Winfried Berner, Die Umsetzungsberatung

Im Falle des Falles ist ein Krisenplan eine sehr wertvolle Sache – besonders wenn man einen hat. Die meisten Unternehmen haben keinen. Die Frage, warum nicht, löst eher Schuldgefühle und Verlegenheit aus als eine klare Antwort. Der häufigste Grund dürfte sein, dass Krisen vielerorts tabu sind: Daran darf man gar nicht denken, geschweige denn, darüber reden. Man müsse schließlich keine Krise herbeireden, deshalb sollten Worte wie Rezession und Absatzeinbruch am besten gar nicht in den Mund genommen werden. Offenbar war magisches Denken nicht nur im Mittelalter verbreitet, sondern spielt auch in unserer ach so rationalen Business-Welt eine Rolle. Das Unbehagen, über mögliche Krisen zu reden, erinnert an den Aberglauben: "Wenn man den Teufel nennt, kommt er gerennt!" Aber zu hoffen, dass man eine Krise allein durch entschlossenes Wegschauen vermeiden könne, ist natürlich naiv – damit erreicht man im Gegenteil, dass sie einen schlecht vorbereitet erwischt.

  • Magische Tabuisierung
    von Krisen
  • Wenn sich ein Unwetter am Horizont abzeichnet und die ersten Sturmböen schon zu spüren sind, dann bringt es wenig, sich die Augen zuzuhalten, in der kindlichen Hoffnung, dass es einen dann nicht finden wird.
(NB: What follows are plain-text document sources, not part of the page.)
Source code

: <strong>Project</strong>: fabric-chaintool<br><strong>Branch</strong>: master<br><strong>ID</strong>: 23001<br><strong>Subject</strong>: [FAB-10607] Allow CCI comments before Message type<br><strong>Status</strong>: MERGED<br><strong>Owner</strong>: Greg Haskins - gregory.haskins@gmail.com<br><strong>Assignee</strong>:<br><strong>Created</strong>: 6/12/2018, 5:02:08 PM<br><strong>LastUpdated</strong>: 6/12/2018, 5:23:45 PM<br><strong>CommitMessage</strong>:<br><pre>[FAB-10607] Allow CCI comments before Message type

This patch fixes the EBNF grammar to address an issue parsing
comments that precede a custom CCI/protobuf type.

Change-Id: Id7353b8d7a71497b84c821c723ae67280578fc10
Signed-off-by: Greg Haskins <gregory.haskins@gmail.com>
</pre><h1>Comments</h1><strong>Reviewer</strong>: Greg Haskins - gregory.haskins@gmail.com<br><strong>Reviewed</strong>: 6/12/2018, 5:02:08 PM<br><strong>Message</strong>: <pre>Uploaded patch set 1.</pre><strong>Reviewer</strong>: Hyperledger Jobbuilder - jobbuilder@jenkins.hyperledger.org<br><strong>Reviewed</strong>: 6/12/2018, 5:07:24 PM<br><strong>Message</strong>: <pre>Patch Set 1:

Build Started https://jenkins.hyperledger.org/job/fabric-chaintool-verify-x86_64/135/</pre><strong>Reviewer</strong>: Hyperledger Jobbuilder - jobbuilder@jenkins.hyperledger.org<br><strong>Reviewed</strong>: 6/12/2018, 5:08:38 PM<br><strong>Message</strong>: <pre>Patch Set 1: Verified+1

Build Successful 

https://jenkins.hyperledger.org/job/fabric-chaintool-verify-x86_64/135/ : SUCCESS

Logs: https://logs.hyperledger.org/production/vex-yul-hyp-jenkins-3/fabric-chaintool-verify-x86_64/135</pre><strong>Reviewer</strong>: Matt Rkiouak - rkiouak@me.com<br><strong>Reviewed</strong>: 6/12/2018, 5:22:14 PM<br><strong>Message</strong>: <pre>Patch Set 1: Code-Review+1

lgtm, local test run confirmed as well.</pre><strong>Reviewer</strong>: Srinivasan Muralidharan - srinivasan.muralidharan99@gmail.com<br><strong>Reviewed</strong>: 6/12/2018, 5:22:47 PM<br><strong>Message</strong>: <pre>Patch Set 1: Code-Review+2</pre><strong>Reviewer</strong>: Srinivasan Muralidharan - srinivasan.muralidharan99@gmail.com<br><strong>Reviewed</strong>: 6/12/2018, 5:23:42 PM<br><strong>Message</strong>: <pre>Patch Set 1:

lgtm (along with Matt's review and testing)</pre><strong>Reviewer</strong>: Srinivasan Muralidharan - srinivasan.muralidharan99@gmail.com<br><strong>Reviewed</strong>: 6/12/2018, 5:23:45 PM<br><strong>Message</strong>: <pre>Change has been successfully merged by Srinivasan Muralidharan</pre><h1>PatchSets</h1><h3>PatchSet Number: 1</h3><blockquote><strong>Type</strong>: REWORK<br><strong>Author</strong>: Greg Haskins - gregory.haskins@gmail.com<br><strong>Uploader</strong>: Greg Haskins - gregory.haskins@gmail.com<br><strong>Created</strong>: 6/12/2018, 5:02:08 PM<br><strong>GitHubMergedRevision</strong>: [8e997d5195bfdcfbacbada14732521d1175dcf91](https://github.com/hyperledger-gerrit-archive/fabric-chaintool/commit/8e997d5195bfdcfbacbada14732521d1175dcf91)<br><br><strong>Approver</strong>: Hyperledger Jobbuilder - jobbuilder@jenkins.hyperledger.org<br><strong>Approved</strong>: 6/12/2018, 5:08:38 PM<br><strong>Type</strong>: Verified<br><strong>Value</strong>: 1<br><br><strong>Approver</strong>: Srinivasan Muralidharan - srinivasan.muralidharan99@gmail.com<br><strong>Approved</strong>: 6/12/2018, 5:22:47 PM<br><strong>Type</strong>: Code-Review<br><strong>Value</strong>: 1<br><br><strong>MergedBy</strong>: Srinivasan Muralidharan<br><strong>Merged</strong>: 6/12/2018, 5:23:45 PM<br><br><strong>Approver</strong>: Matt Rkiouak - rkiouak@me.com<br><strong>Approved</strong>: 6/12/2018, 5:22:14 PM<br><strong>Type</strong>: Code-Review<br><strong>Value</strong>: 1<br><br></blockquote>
Und es bringt erst recht nichts, die Verwendung von Wörtern zu tabuisieren, die mit "R" oder "W" wie Wirtschaftskrise beginnen. Dann ist es im Gegenteil notwendig, sich ein Herz zu fassen und ganz genau hinzuschauen. Auch im Frühstadium einer Krise ist es noch möglich, einen Krisenplan aufzustellen und sich so wenigstens notdürftig auf das nahende Unwetter vorzubereiten. Besser ein notdürftig zusammengenagelter Krisenplan, der lückenhaft ist und nicht alle Second-Order-Effekte durchdacht hat, als gar keiner! Allerdings ist es dann allerhöchste Zeit, mit der Notfallplanung anzufangen. Erst einmal nur den Kopf einzuziehen und zu hoffen, dass es vielleicht doch nicht so schlimm kommt, ist ein äußerst riskantes Rezept.

  • Besser
    notdürftig als
    gar nicht
  • Entschärfung der Krise durch Vorbereitung

     

    Aber kann man sich auf Krisen überhaupt vorbereiten? Liegt es nicht im Wesen von Krisen, dass sie einen unvorbereitet erwischen, mit der Folge, dass man nicht weiß, was man tun soll, und ein Gefühl von Ausweglosigkeit empfindet? Doch, genau das ist die Definition von Krisen. Aber das heißt keineswegs, dass man sich auf Krisen nicht vorbereiten kann. Zwar wird es immer Ereignisse geben, auf die wir nicht vorbereitet sind und die uns auf voll dem falschen Fuß erwischen, aber das bedeutet keineswegs, dass wir überhaupt nichts vorhersehen und uns auf nichts vorbereiten könnten. Etliche krisenhafte Entwicklungen lassen sich sogar sehr gut vorhersehen und mit einem "Plan B" zumindest provisorisch beantworten. Beispielsweise können wir als Privatpersonen sehr wohl die Möglichkeit vorhersehen, dass wir arbeitslos werden oder dass uns als Selbständige die Aufträge wegbrechen, und wir können diesen Fall in aller Konsequenz durchdenken und uns so vorbereiten.

  • Vorbereitung
    ist möglich
  • Diese Vorbereitung wird nicht jedes Detail abdecken, und sie wird in aller Regel auch nicht das Erschrecken verhindern, wenn die Krise tatsächlich eintritt. Aber sie kann einem das Gefühl der Ausweglosigkeit ersparen, das Krisen emotional so belastend macht, und sie kann vor allem auch jene Phase der Lähmung, der "Schockstarre", verhindern oder abkürzen, die in Krisen sehr häufig zur Folge hat, dass "lebensrettende Sofortmaßnahmen" gar nicht oder erst viel zu spät eingeleitet werden. Dieser Zeitverlust infolge von Lähmung und Selbstzweifeln trägt bei Unternehmenskrisen oft maßgeblich zur Verschlimmerung der Lage bei. Viele Unternehmen scheitern letztlich nicht an der Verschlechterung ihrer wirtschaftlichen Lage, sondern daran, dass sie viel zu lange brauchen, um darauf entschlossen und zielgerichtet zu reagieren.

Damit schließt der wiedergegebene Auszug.